## Task objective
Apart from the pictures, every line below is to be set down exactly.

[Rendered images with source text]

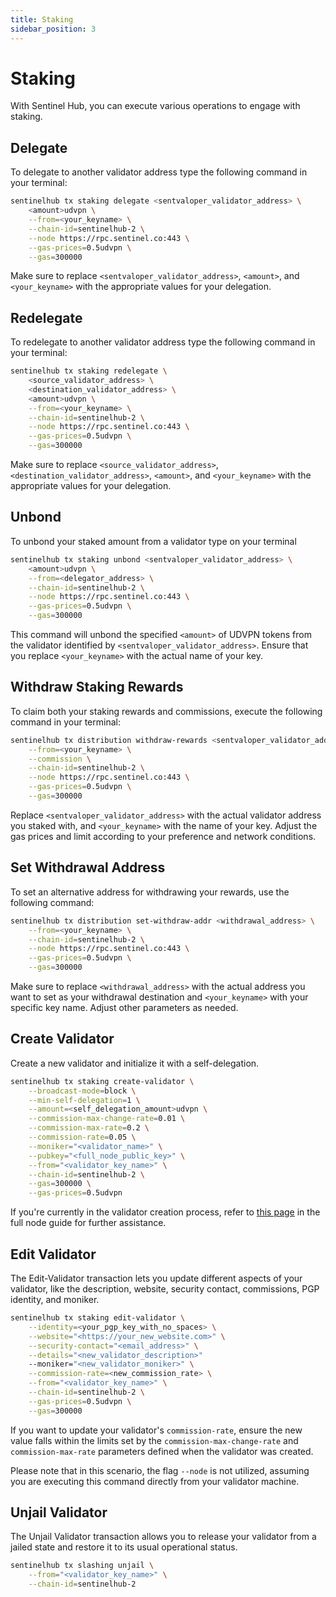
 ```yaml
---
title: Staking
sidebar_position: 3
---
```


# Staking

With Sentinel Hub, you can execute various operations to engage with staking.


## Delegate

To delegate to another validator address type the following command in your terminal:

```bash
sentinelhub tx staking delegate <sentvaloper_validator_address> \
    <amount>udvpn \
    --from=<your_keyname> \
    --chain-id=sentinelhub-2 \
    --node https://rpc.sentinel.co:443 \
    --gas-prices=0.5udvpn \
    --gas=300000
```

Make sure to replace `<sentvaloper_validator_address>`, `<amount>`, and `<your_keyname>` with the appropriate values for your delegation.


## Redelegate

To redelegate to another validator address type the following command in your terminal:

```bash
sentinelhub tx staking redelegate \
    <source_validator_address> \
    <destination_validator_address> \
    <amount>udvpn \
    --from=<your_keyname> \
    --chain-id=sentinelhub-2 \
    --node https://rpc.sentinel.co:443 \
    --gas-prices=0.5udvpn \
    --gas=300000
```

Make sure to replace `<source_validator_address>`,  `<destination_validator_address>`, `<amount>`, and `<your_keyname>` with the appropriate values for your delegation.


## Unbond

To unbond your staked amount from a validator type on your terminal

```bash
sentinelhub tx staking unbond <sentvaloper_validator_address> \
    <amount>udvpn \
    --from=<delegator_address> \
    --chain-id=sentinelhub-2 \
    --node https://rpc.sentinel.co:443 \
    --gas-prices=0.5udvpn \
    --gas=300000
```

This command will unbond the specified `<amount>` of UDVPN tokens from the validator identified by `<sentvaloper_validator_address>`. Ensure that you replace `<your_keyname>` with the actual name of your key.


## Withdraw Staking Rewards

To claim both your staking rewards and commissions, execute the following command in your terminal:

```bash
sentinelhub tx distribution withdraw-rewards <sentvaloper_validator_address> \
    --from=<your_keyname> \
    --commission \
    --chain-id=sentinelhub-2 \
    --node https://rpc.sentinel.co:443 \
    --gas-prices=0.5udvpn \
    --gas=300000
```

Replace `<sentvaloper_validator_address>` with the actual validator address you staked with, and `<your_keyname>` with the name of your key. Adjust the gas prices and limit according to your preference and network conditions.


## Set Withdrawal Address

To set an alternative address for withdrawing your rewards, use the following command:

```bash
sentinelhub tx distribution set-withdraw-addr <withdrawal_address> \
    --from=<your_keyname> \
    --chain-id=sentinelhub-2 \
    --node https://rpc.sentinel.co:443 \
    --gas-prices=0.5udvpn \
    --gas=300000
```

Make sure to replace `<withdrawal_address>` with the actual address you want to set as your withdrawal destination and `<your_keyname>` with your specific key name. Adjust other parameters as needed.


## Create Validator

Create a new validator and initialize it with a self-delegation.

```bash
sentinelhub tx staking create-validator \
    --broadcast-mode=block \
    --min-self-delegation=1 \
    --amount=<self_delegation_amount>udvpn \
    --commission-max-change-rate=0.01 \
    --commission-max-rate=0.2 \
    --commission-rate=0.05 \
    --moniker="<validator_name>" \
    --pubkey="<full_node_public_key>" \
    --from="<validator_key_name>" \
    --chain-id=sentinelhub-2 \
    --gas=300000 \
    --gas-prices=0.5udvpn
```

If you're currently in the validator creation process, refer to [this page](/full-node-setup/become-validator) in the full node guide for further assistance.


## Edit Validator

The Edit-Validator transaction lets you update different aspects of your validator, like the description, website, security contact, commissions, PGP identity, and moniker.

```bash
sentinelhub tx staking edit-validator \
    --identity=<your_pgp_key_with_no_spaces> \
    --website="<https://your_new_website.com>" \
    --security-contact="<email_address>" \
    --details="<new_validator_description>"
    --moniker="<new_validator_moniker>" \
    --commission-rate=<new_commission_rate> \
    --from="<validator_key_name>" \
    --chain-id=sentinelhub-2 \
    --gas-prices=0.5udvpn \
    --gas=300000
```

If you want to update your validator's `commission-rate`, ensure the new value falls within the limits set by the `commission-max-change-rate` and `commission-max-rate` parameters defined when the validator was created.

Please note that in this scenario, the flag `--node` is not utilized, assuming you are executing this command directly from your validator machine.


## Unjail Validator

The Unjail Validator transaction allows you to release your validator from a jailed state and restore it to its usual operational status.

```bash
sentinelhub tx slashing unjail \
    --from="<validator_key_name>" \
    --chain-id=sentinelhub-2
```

## Completed exercise
 ```yaml
---
title: Staking
sidebar_position: 3
---
```


# Staking

With Sentinel Hub, you can execute various operations to engage with staking.


## Delegate

To delegate to another validator address type the following command in your terminal:

```bash
sentinelhub tx staking delegate <sentvaloper_validator_address> \
    <amount>udvpn \
    --from=<your_keyname> \
    --chain-id=sentinelhub-2 \
    --node https://rpc.sentinel.co:443 \
    --gas-prices=0.5udvpn \
    --gas=300000
```

Make sure to replace `<sentvaloper_validator_address>`, `<amount>`, and `<your_keyname>` with the appropriate values for your delegation.


## Redelegate

To redelegate to another validator address type the following command in your terminal:

```bash
sentinelhub tx staking redelegate \
    <source_validator_address> \
    <destination_validator_address> \
    <amount>udvpn \
    --from=<your_keyname> \
    --chain-id=sentinelhub-2 \
    --node https://rpc.sentinel.co:443 \
    --gas-prices=0.5udvpn \
    --gas=300000
```

Make sure to replace `<source_validator_address>`,  `<destination_validator_address>`, `<amount>`, and `<your_keyname>` with the appropriate values for your delegation.


## Unbond

To unbond your staked amount from a validator type on your terminal

```bash
sentinelhub tx staking unbond <sentvaloper_validator_address> \
    <amount>udvpn \
    --from=<delegator_address> \
    --chain-id=sentinelhub-2 \
    --node https://rpc.sentinel.co:443 \
    --gas-prices=0.5udvpn \
    --gas=300000
```

This command will unbond the specified `<amount>` of UDVPN tokens from the validator identified by `<sentvaloper_validator_address>`. Ensure that you replace `<your_keyname>` with the actual name of your key.


## Withdraw Staking Rewards

To claim both your staking rewards and commissions, execute the following command in your terminal:

```bash
sentinelhub tx distribution withdraw-rewards <sentvaloper_validator_address> \
    --from=<your_keyname> \
    --commission \
    --chain-id=sentinelhub-2 \
    --node https://rpc.sentinel.co:443 \
    --gas-prices=0.5udvpn \
    --gas=300000
```

Replace `<sentvaloper_validator_address>` with the actual validator address you staked with, and `<your_keyname>` with the name of your key. Adjust the gas prices and limit according to your preference and network conditions.


## Set Withdrawal Address

To set an alternative address for withdrawing your rewards, use the following command:

```bash
sentinelhub tx distribution set-withdraw-addr <withdrawal_address> \
    --from=<your_keyname> \
    --chain-id=sentinelhub-2 \
    --node https://rpc.sentinel.co:443 \
    --gas-prices=0.5udvpn \
    --gas=300000
```

Make sure to replace `<withdrawal_address>` with the actual address you want to set as your withdrawal destination and `<your_keyname>` with your specific key name. Adjust other parameters as needed.


## Create Validator

Create a new validator and initialize it with a self-delegation.

```bash
sentinelhub tx staking create-validator \
    --broadcast-mode=block \
    --min-self-delegation=1 \
    --amount=<self_delegation_amount>udvpn \
    --commission-max-change-rate=0.01 \
    --commission-max-rate=0.2 \
    --commission-rate=0.05 \
    --moniker="<validator_name>" \
    --pubkey="<full_node_public_key>" \
    --from="<validator_key_name>" \
    --chain-id=sentinelhub-2 \
    --gas=300000 \
    --gas-prices=0.5udvpn
```

If you're currently in the validator creation process, refer to [this page](/full-node-setup/become-validator) in the full node guide for further assistance.


## Edit Validator

The Edit-Validator transaction lets you update different aspects of your validator, like the description, website, security contact, commissions, PGP identity, and moniker.

```bash
sentinelhub tx staking edit-validator \
    --identity=<your_pgp_key_with_no_spaces> \
    --website="<https://your_new_website.com>" \
    --security-contact="<email_address>" \
    --details="<new_validator_description>"
    --moniker="<new_validator_moniker>" \
    --commission-rate=<new_commission_rate> \
    --from="<validator_key_name>" \
    --chain-id=sentinelhub-2 \
    --gas-prices=0.5udvpn \
    --gas=300000
```

If you want to update your validator's `commission-rate`, ensure the new value falls within the limits set by the `commission-max-change-rate` and `commission-max-rate` parameters defined when the validator was created.

Please note that in this scenario, the flag `--node` is not utilized, assuming you are executing this command directly from your validator machine.


## Unjail Validator

The Unjail Validator transaction allows you to release your validator from a jailed state and restore it to its usual operational status.

```bash
sentinelhub tx slashing unjail \
    --from="<validator_key_name>" \
    --chain-id=sentinelhub-2
```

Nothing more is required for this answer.